--- EXERCISE REQUIREMENTS ---
Of the entries below, return only those lines from the line with "[Dahua Lin<sup>1&#9993;</sup>](http://dahua.site/)**" to the line with "## 🌟 Introduction", exactly, both included.
(Beginning of RECORDS SHOWN)
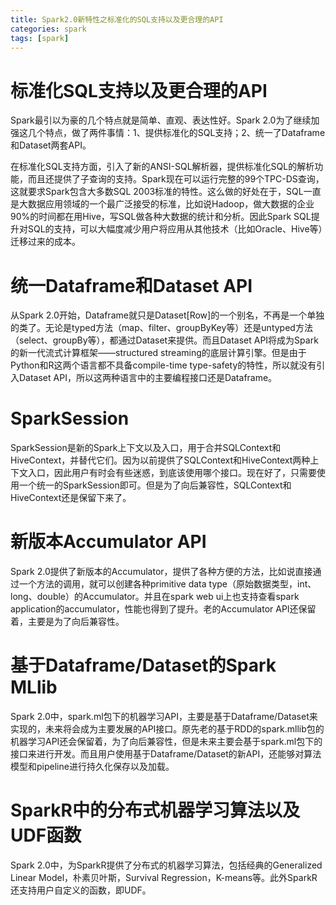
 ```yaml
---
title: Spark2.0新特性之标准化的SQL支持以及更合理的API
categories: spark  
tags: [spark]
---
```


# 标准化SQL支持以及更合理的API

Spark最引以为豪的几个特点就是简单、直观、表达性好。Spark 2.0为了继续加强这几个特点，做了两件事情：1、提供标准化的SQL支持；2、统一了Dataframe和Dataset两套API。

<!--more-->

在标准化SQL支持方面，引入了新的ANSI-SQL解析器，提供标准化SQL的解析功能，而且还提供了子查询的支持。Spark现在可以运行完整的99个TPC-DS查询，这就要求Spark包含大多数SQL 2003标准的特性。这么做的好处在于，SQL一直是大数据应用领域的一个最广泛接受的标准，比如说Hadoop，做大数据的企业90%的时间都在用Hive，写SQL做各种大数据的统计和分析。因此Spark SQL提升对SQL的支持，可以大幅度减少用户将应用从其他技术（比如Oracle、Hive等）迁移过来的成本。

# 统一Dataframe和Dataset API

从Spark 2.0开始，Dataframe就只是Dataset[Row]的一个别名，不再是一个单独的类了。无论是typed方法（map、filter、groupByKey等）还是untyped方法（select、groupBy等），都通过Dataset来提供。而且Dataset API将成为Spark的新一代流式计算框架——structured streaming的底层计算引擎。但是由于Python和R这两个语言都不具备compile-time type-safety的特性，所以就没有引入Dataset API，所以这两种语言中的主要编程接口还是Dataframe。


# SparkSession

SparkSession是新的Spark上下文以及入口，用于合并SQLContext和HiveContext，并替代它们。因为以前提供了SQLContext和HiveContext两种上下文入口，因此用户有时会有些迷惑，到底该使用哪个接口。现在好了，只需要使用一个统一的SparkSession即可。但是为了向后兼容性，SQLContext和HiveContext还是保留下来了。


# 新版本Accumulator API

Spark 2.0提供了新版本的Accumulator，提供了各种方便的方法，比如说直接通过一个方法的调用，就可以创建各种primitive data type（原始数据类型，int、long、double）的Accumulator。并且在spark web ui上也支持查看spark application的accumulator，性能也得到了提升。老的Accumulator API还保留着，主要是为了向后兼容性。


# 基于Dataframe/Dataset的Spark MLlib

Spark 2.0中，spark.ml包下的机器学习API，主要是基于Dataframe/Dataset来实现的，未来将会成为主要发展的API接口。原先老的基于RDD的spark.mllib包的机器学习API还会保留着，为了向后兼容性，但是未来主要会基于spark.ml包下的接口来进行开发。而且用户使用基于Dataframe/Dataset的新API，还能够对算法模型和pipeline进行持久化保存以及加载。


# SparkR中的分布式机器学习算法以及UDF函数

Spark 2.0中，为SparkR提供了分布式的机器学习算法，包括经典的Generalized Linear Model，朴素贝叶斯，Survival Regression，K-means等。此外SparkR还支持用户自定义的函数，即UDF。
(End of RECORDS SHOWN)
(Beginning of RECORDS SHOWN)
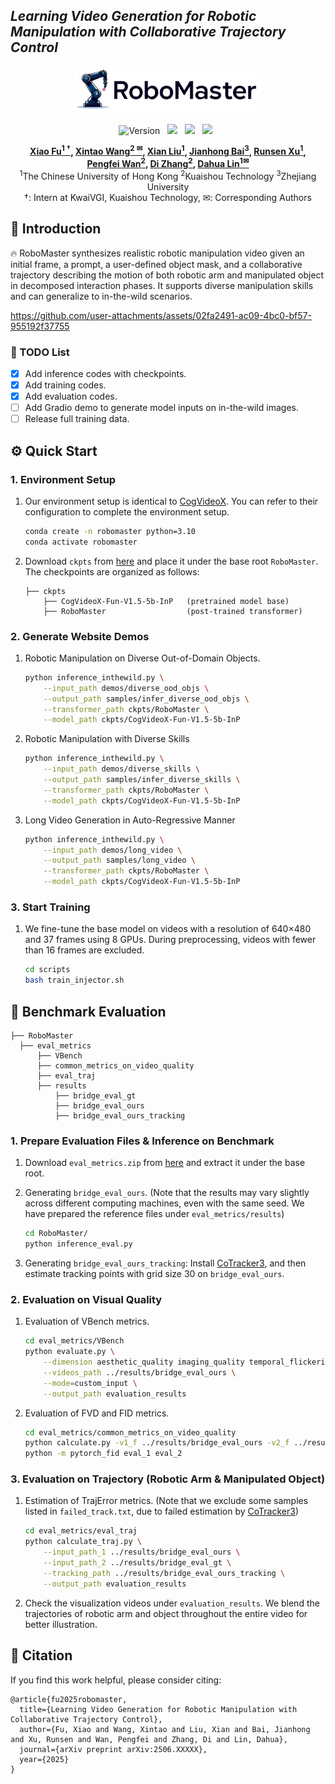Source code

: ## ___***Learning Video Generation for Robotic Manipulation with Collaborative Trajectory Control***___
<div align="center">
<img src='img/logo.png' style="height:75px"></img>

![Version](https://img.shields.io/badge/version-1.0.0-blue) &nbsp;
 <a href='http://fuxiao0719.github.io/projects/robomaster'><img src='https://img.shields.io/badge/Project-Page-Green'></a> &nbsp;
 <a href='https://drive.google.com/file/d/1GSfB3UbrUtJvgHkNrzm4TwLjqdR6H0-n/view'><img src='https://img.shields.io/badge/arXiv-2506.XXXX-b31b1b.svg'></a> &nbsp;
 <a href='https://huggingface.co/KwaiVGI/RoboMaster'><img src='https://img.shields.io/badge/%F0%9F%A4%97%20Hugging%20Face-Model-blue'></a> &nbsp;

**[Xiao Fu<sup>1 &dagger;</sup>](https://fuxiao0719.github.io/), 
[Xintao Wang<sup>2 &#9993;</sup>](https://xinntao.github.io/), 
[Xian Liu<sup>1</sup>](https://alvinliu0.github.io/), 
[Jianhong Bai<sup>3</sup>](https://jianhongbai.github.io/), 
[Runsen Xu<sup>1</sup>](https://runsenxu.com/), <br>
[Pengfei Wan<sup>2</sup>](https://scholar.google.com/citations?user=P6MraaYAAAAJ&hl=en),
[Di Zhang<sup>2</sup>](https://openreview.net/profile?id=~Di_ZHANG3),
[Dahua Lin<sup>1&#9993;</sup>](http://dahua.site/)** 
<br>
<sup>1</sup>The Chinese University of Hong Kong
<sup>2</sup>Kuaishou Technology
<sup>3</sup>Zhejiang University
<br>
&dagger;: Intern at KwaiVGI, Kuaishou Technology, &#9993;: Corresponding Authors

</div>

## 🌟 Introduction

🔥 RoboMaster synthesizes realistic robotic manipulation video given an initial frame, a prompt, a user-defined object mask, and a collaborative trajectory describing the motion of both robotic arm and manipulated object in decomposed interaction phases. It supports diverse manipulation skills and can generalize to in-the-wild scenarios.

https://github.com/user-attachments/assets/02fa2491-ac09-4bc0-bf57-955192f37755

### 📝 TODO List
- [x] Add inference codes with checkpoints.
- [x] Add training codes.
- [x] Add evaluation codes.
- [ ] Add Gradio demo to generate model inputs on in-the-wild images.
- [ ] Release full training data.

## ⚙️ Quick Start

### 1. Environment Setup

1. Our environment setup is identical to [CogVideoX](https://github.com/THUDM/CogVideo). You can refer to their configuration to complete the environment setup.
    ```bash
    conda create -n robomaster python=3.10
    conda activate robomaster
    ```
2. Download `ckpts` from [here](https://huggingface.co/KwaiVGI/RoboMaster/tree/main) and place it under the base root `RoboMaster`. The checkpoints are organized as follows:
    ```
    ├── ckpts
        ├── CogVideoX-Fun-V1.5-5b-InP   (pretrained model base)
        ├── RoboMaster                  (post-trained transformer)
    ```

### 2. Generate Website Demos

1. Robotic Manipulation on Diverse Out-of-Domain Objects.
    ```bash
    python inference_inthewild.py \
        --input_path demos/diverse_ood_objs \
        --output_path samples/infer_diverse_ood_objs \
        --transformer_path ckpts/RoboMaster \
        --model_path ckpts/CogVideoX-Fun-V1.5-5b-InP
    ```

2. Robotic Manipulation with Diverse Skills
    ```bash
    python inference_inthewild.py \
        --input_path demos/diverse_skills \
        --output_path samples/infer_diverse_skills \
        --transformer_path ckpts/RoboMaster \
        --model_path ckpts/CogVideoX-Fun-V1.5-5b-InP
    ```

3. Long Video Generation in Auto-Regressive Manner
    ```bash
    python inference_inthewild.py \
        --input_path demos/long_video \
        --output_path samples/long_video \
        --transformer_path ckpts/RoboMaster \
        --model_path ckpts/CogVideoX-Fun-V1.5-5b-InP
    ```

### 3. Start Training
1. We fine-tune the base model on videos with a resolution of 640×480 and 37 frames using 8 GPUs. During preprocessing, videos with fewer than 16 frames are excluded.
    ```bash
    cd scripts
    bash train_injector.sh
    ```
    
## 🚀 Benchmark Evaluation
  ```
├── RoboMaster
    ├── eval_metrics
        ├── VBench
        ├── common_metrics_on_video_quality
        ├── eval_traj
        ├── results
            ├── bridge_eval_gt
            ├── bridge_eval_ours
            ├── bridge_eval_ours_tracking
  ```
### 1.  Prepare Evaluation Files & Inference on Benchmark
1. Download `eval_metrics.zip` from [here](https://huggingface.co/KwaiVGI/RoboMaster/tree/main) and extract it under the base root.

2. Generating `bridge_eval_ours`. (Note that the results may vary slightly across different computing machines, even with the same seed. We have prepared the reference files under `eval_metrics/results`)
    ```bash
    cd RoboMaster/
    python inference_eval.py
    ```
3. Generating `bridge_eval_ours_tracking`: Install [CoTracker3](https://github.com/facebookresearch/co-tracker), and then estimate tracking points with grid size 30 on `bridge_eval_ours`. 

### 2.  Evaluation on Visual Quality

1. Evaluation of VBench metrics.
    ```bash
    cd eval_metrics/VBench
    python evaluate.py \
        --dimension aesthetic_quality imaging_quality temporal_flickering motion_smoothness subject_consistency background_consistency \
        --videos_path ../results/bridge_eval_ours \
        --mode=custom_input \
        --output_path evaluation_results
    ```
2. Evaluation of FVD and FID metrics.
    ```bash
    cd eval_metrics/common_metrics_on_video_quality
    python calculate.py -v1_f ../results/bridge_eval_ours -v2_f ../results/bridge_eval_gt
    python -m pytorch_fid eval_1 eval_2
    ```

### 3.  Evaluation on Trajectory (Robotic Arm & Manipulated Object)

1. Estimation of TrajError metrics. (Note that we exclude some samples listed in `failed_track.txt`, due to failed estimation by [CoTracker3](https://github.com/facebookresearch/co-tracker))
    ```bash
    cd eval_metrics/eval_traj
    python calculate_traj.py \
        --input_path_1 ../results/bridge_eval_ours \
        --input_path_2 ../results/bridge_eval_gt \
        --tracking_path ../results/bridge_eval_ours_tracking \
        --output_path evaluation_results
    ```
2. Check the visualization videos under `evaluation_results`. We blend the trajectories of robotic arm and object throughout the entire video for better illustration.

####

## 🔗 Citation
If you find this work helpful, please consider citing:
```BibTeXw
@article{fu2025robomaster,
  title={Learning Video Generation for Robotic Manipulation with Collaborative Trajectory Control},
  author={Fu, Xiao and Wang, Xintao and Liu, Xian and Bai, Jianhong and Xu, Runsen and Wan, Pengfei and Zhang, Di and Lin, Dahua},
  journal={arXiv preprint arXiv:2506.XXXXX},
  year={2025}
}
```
(End of RECORDS SHOWN)
(Beginning of RECORDS SHOWN)
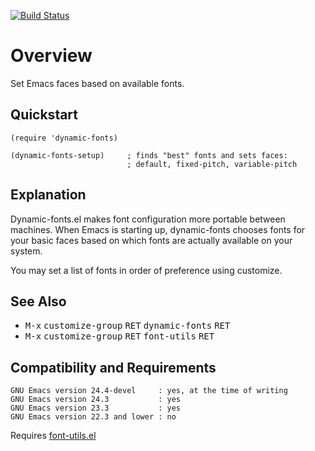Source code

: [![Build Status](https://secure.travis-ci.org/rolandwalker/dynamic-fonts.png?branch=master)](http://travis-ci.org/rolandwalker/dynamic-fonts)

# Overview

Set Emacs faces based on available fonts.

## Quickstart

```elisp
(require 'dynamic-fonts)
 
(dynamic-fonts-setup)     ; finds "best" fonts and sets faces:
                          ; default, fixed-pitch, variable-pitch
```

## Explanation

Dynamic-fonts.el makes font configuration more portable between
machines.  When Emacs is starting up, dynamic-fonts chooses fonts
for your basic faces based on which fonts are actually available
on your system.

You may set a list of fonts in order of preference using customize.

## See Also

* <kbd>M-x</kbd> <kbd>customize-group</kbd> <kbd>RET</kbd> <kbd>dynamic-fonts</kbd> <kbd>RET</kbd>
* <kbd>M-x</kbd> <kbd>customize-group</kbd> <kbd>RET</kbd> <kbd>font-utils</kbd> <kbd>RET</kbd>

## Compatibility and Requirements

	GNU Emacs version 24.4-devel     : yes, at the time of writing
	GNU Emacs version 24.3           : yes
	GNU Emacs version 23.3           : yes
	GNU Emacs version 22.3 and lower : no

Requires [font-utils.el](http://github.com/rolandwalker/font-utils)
(End of RECORDS SHOWN)
--- OUTPUT FOR THIS TASK ---
[Dahua Lin<sup>1&#9993;</sup>](http://dahua.site/)** 
<br>
<sup>1</sup>The Chinese University of Hong Kong
<sup>2</sup>Kuaishou Technology
<sup>3</sup>Zhejiang University
<br>
&dagger;: Intern at KwaiVGI, Kuaishou Technology, &#9993;: Corresponding Authors

</div>

## 🌟 Introduction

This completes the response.